As the economy improves—even slightly—employers and employees have begun a slow return to normalcy in how they treat 401(k) retirement benefits. A recent survey by Plansponsor magazine uncovered the following trends in 2010, compared with 2009:
- Fewer hardship withdrawals: Slightly more than 2% of participants took hardship distributions in 2010, down from 2.7% in 2009.
- More employer matches: More than three-quarters of employers are contributing to their employees’ 401(k) funds. That’s slightly higher than in 2009—but not enough to offset the 12.3% of employers that stopped making 401(k) contributions during the recession. About half of the largest plans now contribute 51% or more of whatever employees put in, up from 38% that identified that match level a year ago.
- Higher employee contributions: 24.9% of plan sponsors say all or nearly all of their participants now contribute enough to take full advantage of employer matches.
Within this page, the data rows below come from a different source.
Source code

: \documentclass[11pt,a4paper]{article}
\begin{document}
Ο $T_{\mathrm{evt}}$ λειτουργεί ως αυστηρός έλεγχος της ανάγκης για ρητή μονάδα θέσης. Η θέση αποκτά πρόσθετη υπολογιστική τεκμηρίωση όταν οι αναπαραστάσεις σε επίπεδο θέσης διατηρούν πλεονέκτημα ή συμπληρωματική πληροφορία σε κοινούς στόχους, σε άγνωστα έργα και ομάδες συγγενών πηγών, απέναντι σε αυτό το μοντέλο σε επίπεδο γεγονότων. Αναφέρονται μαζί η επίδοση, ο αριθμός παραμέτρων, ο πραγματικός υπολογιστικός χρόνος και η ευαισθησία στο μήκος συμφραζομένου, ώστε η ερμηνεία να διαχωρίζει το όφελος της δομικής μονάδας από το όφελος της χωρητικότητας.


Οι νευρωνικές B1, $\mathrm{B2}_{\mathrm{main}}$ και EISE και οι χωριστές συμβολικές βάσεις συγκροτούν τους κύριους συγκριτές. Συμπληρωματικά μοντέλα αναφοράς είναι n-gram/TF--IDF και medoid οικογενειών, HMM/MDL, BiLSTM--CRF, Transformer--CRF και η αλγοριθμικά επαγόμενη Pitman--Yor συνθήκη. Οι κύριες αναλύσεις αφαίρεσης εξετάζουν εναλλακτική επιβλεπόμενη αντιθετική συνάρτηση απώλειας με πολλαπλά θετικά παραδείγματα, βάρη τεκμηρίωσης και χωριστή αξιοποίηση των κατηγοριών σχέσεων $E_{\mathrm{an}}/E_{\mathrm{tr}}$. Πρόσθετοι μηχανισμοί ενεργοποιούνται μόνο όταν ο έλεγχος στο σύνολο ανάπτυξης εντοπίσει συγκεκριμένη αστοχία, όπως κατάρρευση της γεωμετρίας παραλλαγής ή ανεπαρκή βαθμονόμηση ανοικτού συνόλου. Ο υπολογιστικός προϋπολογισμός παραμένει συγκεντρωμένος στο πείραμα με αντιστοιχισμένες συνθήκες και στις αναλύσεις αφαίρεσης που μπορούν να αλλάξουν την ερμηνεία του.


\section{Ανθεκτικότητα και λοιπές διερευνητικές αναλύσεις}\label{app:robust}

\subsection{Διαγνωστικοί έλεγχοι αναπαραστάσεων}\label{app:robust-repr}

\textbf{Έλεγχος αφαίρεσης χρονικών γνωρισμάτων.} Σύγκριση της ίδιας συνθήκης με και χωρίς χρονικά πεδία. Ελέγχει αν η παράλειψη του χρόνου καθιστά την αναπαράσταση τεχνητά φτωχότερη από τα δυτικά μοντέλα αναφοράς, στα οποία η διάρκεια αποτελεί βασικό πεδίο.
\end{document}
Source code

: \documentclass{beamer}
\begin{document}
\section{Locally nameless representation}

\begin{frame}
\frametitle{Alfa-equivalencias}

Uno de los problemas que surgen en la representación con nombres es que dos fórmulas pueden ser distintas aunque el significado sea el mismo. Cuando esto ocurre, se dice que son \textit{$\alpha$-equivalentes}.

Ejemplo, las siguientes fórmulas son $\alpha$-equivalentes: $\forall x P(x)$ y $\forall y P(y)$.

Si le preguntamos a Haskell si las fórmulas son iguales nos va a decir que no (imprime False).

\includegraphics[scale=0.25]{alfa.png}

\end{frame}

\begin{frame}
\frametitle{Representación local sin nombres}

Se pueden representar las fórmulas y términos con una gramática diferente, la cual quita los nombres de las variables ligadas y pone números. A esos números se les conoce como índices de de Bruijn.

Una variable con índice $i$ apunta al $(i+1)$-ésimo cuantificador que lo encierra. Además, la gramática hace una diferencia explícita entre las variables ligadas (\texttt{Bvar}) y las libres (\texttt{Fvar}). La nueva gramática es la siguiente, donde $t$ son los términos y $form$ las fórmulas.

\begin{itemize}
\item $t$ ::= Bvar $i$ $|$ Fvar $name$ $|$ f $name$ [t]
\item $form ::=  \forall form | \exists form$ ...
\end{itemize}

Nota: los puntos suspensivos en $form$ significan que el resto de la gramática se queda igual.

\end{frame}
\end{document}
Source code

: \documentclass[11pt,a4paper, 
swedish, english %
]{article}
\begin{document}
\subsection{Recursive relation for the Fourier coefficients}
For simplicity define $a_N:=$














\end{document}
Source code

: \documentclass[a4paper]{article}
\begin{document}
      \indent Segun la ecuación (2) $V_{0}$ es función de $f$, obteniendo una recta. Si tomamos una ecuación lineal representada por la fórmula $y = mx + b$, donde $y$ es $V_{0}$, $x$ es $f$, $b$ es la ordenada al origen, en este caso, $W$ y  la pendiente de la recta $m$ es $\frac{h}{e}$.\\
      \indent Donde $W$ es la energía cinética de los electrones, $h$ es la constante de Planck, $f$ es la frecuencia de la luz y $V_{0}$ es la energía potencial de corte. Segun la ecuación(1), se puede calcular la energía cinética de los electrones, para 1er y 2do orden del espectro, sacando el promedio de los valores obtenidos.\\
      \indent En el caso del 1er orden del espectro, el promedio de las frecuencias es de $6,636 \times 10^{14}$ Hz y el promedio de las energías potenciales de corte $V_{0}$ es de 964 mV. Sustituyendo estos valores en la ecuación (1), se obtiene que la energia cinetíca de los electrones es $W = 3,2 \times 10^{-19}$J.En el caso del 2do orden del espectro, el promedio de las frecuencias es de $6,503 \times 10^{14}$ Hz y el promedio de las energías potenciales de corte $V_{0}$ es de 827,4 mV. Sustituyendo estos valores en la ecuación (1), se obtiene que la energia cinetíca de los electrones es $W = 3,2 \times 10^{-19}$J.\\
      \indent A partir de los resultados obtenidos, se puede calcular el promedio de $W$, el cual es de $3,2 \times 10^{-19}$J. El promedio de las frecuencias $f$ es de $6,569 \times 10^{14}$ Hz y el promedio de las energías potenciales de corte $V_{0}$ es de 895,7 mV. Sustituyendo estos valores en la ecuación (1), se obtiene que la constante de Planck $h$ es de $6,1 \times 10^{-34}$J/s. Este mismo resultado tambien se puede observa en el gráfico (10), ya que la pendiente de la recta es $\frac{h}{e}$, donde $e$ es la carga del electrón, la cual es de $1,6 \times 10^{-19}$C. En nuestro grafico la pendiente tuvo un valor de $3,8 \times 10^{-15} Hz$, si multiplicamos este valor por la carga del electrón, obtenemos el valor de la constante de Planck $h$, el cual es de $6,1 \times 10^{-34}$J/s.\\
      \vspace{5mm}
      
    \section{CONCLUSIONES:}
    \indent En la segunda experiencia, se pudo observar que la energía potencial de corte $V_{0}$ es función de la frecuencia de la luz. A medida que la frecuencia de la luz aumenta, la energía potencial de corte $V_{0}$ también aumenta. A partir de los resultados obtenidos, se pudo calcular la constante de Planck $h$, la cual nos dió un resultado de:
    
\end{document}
That’s less likely in small companies.
- But lower participation rates: Employee participation in 401(k) plans was down slightly—71.5% in 2010, compared with 72.3% a year earlier.
- And fewer automatic enrollments: Fewer employers adopted automatic enrollment programs in 2010. However, there was a discernible uptick in adoption at the largest sponsors (62.7% in 2010 versus 52.3% a year ago).
Nearly two-thirds of 401(k) plans give participants the option of consulting with a financial advisor to help them make investment decisions.